Por: CATÓN / columnista

Toda mujer, por poco agraciada que sea, tiene algo que la favorece, ya oculto, ya visible. En cambio, un hombre feo lo es sin atenuantes

“Esta noche habrá una orgía en mi departamento. Ven y trae a tu esposa”. Afrodisio, hombre proclive a la concupiscencia de la carne, le hizo esa singular invitación a su vecino.

El hombre, lejos de escandalizarse, preguntó con interés: “¿Cuántos seremos?”.

Con laconismo respondió Afrodisio: “Tres”… Eglogio, mozo campirano, casó con Bucolina, hija mayor del matrimonio formado por doña Holofernes y don Poseidón, granjero acomodado.

Las nupcias de los jóvenes, al decir de la chismorrería local, tuvieron que ser adelantadas, pues el muchacho había puesto a Bucolina en situación de dulce espera.

No habían pasado tres meses del casorio cuando Eglogio dio pábulo otra vez al chismoteo: un buen día se presentó ante el juez y le pidió que lo divorciara de su esposa.

Don Ulpiano –así se llamaba el juzgador– le preguntó en cuál de las causales de divorcio enunciadas por el Código Civil fincaba su demanda.

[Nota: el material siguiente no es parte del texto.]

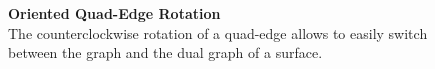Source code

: \documentclass{stdlocal}
\begin{document}
\begin{figure}[H]
\begin{subfigure}[b]{0.67\linewidth}
  \end{subfigure}
  \caption[Oriented Quad-Edge Rotation]{
    \textbf{Oriented Quad-Edge Rotation}\\
    The counterclockwise rotation of a quad-edge allows to easily switch between the graph and the dual graph of a surface.
  }
  \label{fig:quad-edge-rotation}
\end{figure}

\newpage
{}

\end{document}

Adujo el pretensor: “El padre de mi esposa me engañó”.

Don Ulpiano quedó en suspenso. Jamás había oído un alegato así. Le preguntó al muchacho: “¿En qué consistió ese engaño?”. Respondió Eglogio: “El rifle con que me estuvo apuntando durante el casamiento no tenía balas”… Uglicia, me da pena decirlo, era muy fea, tan fea que quebraba un espejo a 15 metros de distancia. A pesar de la mala jugada que natura le hizo, halló marido en la persona de un tal Picio, que en eso de la fealdad no le iba a la zaga. Toda mujer, por poco agraciada que sea, tiene algo que la favorece, ya oculto, ya visible.

En cambio, un hombre feo lo es sin atenuantes.

Pero no son las prendas físicas las que deben inclinar la voluntad, sino las cualidades morales. Lo dijo nuestro Ruiz de Alarcón con estos términos, o parecidos: “En el hombre no has de ver/ hermosura o gentileza./

Su hermosura es la nobleza;/ su gentileza el saber”.

Es una pena que los jóvenes de nuestra época, vacíos de chirumen, se fijen más en el tafanario de una chica que en la belleza de su alma.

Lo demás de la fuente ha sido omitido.